▸ **What you will do**
Repeat the entries shown below with every word and mark intact.

==== Data for the task

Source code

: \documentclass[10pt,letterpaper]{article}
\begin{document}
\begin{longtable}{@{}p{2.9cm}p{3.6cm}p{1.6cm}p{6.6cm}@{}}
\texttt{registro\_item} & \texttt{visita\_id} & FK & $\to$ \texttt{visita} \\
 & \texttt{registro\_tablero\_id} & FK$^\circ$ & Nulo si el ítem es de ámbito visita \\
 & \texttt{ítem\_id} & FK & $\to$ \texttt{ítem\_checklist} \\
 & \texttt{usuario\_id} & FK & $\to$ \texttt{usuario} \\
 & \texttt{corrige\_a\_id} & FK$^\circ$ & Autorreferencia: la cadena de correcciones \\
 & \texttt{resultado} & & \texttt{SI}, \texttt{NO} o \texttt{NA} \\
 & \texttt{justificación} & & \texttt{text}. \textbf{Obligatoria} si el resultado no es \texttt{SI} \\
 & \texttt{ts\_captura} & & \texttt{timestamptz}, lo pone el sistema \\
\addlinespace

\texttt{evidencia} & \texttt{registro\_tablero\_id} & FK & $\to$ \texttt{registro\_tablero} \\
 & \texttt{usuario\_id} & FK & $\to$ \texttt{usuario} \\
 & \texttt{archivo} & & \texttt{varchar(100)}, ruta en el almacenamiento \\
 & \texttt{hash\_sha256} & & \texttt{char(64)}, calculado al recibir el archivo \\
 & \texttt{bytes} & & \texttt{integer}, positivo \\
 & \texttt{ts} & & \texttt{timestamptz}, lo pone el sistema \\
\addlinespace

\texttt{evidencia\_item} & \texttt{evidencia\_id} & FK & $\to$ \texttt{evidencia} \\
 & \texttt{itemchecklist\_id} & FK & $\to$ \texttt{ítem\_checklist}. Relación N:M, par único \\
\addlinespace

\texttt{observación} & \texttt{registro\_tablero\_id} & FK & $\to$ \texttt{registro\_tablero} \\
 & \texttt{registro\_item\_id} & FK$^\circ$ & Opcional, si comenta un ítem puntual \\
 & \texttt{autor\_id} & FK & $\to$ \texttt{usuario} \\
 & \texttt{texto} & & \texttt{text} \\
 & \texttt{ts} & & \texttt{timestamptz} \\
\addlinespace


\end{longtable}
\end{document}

========

▸ **Exercise output**
Source code

: \documentclass[10pt,letterpaper]{article}
\begin{document}
\begin{longtable}{@{}p{2.9cm}p{3.6cm}p{1.6cm}p{6.6cm}@{}}
\texttt{registro\_item} & \texttt{visita\_id} & FK & $\to$ \texttt{visita} \\
 & \texttt{registro\_tablero\_id} & FK$^\circ$ & Nulo si el ítem es de ámbito visita \\
 & \texttt{ítem\_id} & FK & $\to$ \texttt{ítem\_checklist} \\
 & \texttt{usuario\_id} & FK & $\to$ \texttt{usuario} \\
 & \texttt{corrige\_a\_id} & FK$^\circ$ & Autorreferencia: la cadena de correcciones \\
 & \texttt{resultado} & & \texttt{SI}, \texttt{NO} o \texttt{NA} \\
 & \texttt{justificación} & & \texttt{text}. \textbf{Obligatoria} si el resultado no es \texttt{SI} \\
 & \texttt{ts\_captura} & & \texttt{timestamptz}, lo pone el sistema \\
\addlinespace

\texttt{evidencia} & \texttt{registro\_tablero\_id} & FK & $\to$ \texttt{registro\_tablero} \\
 & \texttt{usuario\_id} & FK & $\to$ \texttt{usuario} \\
 & \texttt{archivo} & & \texttt{varchar(100)}, ruta en el almacenamiento \\
 & \texttt{hash\_sha256} & & \texttt{char(64)}, calculado al recibir el archivo \\
 & \texttt{bytes} & & \texttt{integer}, positivo \\
 & \texttt{ts} & & \texttt{timestamptz}, lo pone el sistema \\
\addlinespace

\texttt{evidencia\_item} & \texttt{evidencia\_id} & FK & $\to$ \texttt{evidencia} \\
 & \texttt{itemchecklist\_id} & FK & $\to$ \texttt{ítem\_checklist}. Relación N:M, par único \\
\addlinespace

\texttt{observación} & \texttt{registro\_tablero\_id} & FK & $\to$ \texttt{registro\_tablero} \\
 & \texttt{registro\_item\_id} & FK$^\circ$ & Opcional, si comenta un ítem puntual \\
 & \texttt{autor\_id} & FK & $\to$ \texttt{usuario} \\
 & \texttt{texto} & & \texttt{text} \\
 & \texttt{ts} & & \texttt{timestamptz} \\
\addlinespace


\end{longtable}
\end{document}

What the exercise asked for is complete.